'Inevitable' North Korean 'Rockets' Will Strike The United States, Foreign Minister Tells UN

North Korea rocket attack
North Korean Foreign Minister Ri Yong-ho addresses the 72nd United Nations General Assembly at U.N. headquarters in New York, U.S., September 23, 2017. REUTERS/Eduardo Munoz

One of North Korea's top officials further escalated tensions and threats with the United States.

Due to President Donald Trump calling the North's leader Kim Jong Un "rocket man," the country's foreign minister told the United Nations Saturday Trump made an attack by the North on the U.S. mainland "inevitable," according to Reuters.

"Through such a prolonged and arduous struggle, now we are finally only a few steps away from the final gate of completion of the state nuclear force," Ri Yong Ho said.

Ri also stated that more sanctions against the North would not deter it.

"It is only a forlorn hope to consider any chance that the DPRK (North Korea) would be shaken an inch or change its stance due to the harsher sanctions by the hostile forces," he said.

Democratic People's Republic of Korea, or DPRK, is how the North officially refers to itself.

Ri's comments came a day after he told the international body the North could conduct hydrogen bomb test over the Pacific Ocean, which would be the country's seventh nuclear test.

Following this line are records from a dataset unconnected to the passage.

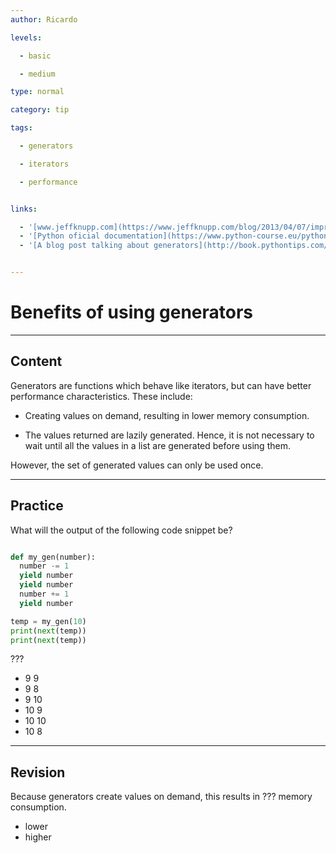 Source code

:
 ```yaml
---
author: Ricardo

levels:

  - basic

  - medium

type: normal

category: tip

tags:

  - generators

  - iterators

  - performance


links:

  - '[www.jeffknupp.com](https://www.jeffknupp.com/blog/2013/04/07/improve-your-python-yield-and-generators-explained/){website}'
  - '[Python oficial documentation](https://www.python-course.eu/python3_generators.php){website}'
  - '[A blog post talking about generators](http://book.pythontips.com/en/latest/generators.html){website}'


---
```


# Benefits of using generators

---
## Content

Generators are functions which behave like iterators, but can have better performance characteristics. These include:   

* Creating values on demand, resulting in lower memory consumption.

* The values returned are lazily generated. Hence, it is not necessary to wait until all the values in a list are generated before using them.

However, the set of generated values can only be used once.

---
## Practice

What will the output of the following code snippet be?

```python

def my_gen(number):
  number -= 1
  yield number
  yield number
  number += 1
  yield number

temp = my_gen(10)
print(next(temp))
print(next(temp))
```

???

* 9 9
* 9 8
* 9 10
* 10 9
* 10 10
* 10 8


---
## Revision

Because generators create values on demand, this results in ??? memory consumption.


* lower
* higher

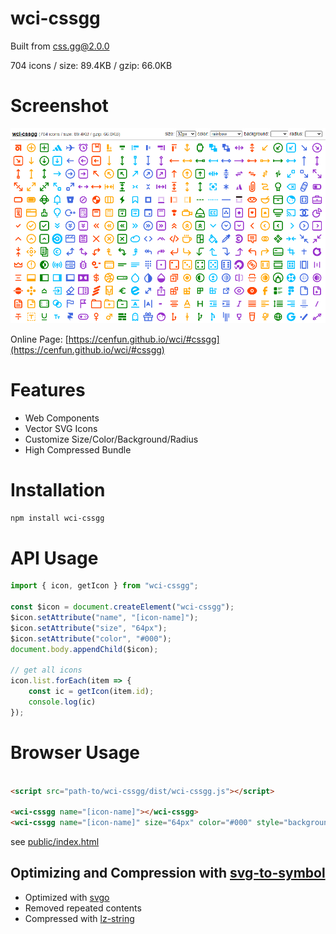 # wci-cssgg
Built from [css.gg@2.0.0](https://github.com/astrit/css.gg)  

704 icons / size: 89.4KB / gzip: 66.0KB  



# Screenshot
![screenshot](public/screenshot.png)

Online Page: [https://cenfun.github.io/wci/#cssgg](https://cenfun.github.io/wci/#cssgg)

# Features
* Web Components
* Vector SVG Icons 
* Customize Size/Color/Background/Radius
* High Compressed Bundle
# Installation
```sh
npm install wci-cssgg
```
# API Usage
```js
import { icon, getIcon } from "wci-cssgg";

const $icon = document.createElement("wci-cssgg");
$icon.setAttribute("name", "[icon-name]");
$icon.setAttribute("size", "64px");
$icon.setAttribute("color", "#000");
document.body.appendChild($icon);

// get all icons
icon.list.forEach(item => {
    const ic = getIcon(item.id);
    console.log(ic)
});
```
# Browser Usage
```html

<script src="path-to/wci-cssgg/dist/wci-cssgg.js"></script>

<wci-cssgg name="[icon-name]"></wci-cssgg>
<wci-cssgg name="[icon-name]" size="64px" color="#000" style="background:#f5f5f5;"></wci-cssgg>
```
see [public/index.html](public/index.html)

## Optimizing and Compression with [svg-to-symbol](https://github.com/cenfun/svg-to-symbol)
* Optimized with [svgo](https://github.com/svg/svgo)
* Removed repeated contents
* Compressed with [lz-string](https://github.com/pieroxy/lz-string) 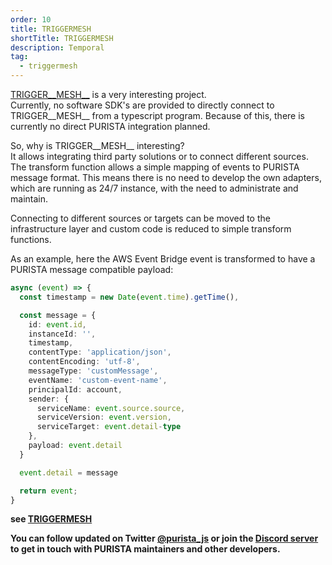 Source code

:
 ```yaml
---
order: 10
title: TRIGGERMESH
shortTitle: TRIGGERMESH
description: Temporal
tag:
  - triggermesh
---
```


[TRIGGER__MESH__](https://www.triggermesh.com) is a very interesting project.  
Currently, no software SDK's are provided to directly connect to TRIGGER__MESH__ from a typescript program. Because of this, there is currently no direct PURISTA integration planned.  

So, why is TRIGGER__MESH__ interesting?  
It allows integrating third party solutions or to connect different sources. The transform function allows a simple mapping of events to PURISTA message format. This means there is no need to develop the own adapters, which are running as 24/7 instance, with the need to administrate and maintain.

Connecting to different sources or targets can be moved to the infrastructure layer and custom code is reduced to simple transform functions.

As an example, here the AWS Event Bridge event is transformed to have a PURISTA message compatible payload:

```typescript
async (event) => {
  const timestamp = new Date(event.time).getTime(),

  const message = {
    id: event.id,
    instanceId: '',
    timestamp,
    contentType: 'application/json',
    contentEncoding: 'utf-8',
    messageType: 'customMessage',
    eventName: 'custom-event-name',
    principalId: account,
    sender: {
      serviceName: event.source.source,
      serviceVersion: event.version,
      serviceTarget: event.detail-type
    },
    payload: event.detail
  }

  event.detail = message

  return event;
}
```

__see [TRIGGERMESH](https://www.triggermesh.com)__

__You can follow updated on Twitter [@purista_js](https://twitter.com/purista_js) or join the [Discord server](https://discord.gg/9feaUm3H2v) to get in touch with PURISTA maintainers and other developers.__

US Air Force bombers flew east of the North Saturday as a "demonstration of US resolve," Pentagon officials said according to The Guardian.

The North has long maintained the U.S. military, along with its allies South Korea and Japan, have been plotting a preemptive attack to overthrow Kim's government.

Kim wondered Friday, in a rare statement broadcast over the North's state-run television, what kind of response Trump could have expected "when he allowed such eccentric words to trip off his tongue," according to CNN. He also said Trump was displaying "mentally deranged behavior" and call the president a "dotard."

Trump repeated his nickname of "rocket man" towards Kim and said the U.S. would "destroy North Korea" while speaking at the UN Tuesday, and also thanked China and Russia for joining the rest of the UN Security Council to unanimously pass sanctions against Pyongyang.

The Trump administration announced even stronger sanctions against the North Thursday, targeting foreign financial institutions who would do any business with Kim's totalitarian regime.

On Twitter, Trump followed up Friday by calling Kim a "mad man who doesn't mind starving or killing is own people," and that Kim would be "tested like never before."

Kim Jong Un of North Korea, who is obviously a madman who doesn't mind starving or killing his people, will be tested like never before!